Premium
Non‐catalytic tyrosine‐phosphorylated receptors
Author(s) -
Dushek Omer,
Goyette Jesse,
Merwe P. Anton
Publication year - 2012
Publication title -
immunological reviews
Language(s) - English
Resource type - Journals
SCImago Journal Rank - 6.839
H-Index - 223
eISSN - 1600-065X
pISSN - 0105-2896
DOI - 10.1111/imr.12008
Subject(s) - biology , receptor , phosphorylation , tyrosine phosphorylation , receptor tyrosine kinase , microbiology and biotechnology , signal transduction , protein tyrosine phosphatase , tyrosine , cytoplasm , cell signaling , cell surface receptor , biochemistry
Summary Leukocytes play a critical role in recognizing and responding to infection and cancer. Central to this function is an array of cell‐surface receptors that lack sequence homology. Many of these receptors have in common the fact that their signaling involves phosphorylation of cytoplasmic domains by extrinsic tyrosine kinases. These non‐catalytic tyrosine‐phosphorylated receptors ( NTR s) share a number of other features, including small size and optimal stimulation by surface–associated ligands. We argue here that NTR s are also likely to share the same kinetic‐segregation triggering mechanism, which involves segregation of the engaged NTR from receptor tyrosine phosphatases with large ectodomains such as CD 45 and CD 148. NTR s signal through tyrosine‐containing cytoplasmic motifs, which recruit distinct cytoplasmic signaling proteins when phosphorylated, transducing activatory or inhibitory signals.

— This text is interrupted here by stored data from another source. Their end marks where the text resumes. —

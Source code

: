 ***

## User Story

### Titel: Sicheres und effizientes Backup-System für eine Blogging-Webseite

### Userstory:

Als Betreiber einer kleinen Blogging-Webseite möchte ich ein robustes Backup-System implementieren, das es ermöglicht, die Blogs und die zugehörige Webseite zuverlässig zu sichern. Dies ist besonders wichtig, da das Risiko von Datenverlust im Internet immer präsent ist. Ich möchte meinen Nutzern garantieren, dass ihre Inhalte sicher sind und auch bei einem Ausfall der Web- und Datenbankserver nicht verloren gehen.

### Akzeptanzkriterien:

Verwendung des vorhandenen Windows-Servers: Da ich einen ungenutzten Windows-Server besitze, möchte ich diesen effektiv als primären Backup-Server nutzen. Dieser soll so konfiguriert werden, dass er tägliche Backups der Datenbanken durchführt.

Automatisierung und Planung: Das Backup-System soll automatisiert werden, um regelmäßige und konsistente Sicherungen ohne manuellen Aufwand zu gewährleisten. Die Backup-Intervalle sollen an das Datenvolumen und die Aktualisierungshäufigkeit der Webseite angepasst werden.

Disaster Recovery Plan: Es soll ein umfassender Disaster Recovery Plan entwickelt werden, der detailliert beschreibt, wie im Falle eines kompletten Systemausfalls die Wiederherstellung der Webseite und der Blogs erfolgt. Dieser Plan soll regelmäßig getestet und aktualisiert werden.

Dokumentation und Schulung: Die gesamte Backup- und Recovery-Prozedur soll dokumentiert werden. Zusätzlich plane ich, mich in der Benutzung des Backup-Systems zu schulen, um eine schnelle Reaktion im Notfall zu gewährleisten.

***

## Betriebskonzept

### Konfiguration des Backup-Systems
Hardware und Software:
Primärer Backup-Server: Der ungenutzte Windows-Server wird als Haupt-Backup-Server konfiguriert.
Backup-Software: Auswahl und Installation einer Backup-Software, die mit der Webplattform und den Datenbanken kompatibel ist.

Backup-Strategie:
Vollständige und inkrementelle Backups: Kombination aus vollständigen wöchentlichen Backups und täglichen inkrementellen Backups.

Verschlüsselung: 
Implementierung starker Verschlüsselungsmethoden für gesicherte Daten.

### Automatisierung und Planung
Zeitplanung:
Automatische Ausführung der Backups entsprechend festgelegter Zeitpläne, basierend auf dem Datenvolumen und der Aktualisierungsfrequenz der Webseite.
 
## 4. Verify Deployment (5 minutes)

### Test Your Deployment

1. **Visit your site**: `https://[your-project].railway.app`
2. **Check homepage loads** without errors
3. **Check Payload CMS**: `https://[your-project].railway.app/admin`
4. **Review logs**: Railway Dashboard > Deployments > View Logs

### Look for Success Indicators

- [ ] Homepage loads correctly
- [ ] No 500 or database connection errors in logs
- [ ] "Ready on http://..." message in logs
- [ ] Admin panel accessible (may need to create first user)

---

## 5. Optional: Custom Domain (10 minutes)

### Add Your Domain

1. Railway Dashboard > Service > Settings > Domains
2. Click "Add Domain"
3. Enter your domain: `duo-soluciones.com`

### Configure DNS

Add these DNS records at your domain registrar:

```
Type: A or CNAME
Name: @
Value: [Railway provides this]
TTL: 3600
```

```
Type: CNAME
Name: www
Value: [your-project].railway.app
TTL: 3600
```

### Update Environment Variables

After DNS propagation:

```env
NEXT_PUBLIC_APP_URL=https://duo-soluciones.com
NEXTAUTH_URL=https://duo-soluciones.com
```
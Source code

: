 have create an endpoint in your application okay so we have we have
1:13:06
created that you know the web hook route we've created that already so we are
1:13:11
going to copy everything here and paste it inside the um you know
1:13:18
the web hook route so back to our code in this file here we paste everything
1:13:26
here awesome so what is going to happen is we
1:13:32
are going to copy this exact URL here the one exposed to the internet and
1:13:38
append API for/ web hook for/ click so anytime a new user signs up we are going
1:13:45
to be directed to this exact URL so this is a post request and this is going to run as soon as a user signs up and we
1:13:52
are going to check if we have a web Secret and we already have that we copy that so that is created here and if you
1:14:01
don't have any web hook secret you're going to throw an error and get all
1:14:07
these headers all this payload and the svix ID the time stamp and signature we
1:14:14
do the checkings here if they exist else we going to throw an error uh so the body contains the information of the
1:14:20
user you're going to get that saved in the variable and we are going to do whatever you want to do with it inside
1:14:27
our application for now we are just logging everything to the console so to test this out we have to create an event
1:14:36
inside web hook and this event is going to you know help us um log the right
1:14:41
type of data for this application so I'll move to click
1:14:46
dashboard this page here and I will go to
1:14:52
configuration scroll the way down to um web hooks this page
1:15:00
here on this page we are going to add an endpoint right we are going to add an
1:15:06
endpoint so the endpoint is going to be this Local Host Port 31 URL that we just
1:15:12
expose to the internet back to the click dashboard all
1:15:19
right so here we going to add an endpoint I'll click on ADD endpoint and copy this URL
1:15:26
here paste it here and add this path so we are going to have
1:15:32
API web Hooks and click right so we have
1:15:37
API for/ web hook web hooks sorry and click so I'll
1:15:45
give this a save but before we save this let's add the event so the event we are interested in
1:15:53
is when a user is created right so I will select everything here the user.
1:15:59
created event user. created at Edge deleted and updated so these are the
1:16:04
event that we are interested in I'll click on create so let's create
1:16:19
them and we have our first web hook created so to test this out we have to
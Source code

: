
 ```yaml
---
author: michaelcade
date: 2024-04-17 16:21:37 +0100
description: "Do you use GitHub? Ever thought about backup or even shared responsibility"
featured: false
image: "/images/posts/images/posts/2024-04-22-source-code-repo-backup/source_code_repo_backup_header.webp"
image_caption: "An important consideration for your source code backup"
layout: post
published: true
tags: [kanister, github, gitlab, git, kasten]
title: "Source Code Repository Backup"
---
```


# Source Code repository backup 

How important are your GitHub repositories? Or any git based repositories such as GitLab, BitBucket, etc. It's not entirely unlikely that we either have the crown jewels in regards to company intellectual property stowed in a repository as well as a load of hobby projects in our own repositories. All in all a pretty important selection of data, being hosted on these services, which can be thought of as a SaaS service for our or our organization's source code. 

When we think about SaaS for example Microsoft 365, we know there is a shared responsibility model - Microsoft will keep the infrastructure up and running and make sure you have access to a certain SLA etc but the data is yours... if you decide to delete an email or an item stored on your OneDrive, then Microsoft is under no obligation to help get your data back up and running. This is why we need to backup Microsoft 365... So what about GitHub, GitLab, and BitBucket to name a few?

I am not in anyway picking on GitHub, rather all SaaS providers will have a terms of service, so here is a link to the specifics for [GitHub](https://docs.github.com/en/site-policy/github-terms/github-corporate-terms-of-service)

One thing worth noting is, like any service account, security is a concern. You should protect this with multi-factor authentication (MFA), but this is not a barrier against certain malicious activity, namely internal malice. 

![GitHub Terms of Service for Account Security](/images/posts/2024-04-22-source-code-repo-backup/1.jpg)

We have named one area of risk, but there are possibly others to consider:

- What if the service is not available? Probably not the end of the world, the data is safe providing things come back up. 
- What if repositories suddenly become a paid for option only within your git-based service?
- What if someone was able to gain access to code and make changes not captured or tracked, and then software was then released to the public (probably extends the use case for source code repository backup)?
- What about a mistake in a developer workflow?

They have two features that make them uniquely well suited to their role in immune recognition of infection and cancer. Their modular structure enables the coupling of many rapidly evolving receptors with diverse ligand specificities to the same conserved signaling machinery. Their similarity in size and shared signaling machinery enables them to colocalize at cell‐cell interfaces when they engage ligands, facilitating the integration of activatory and inhibitory signals from multiple receptors at the cell surface.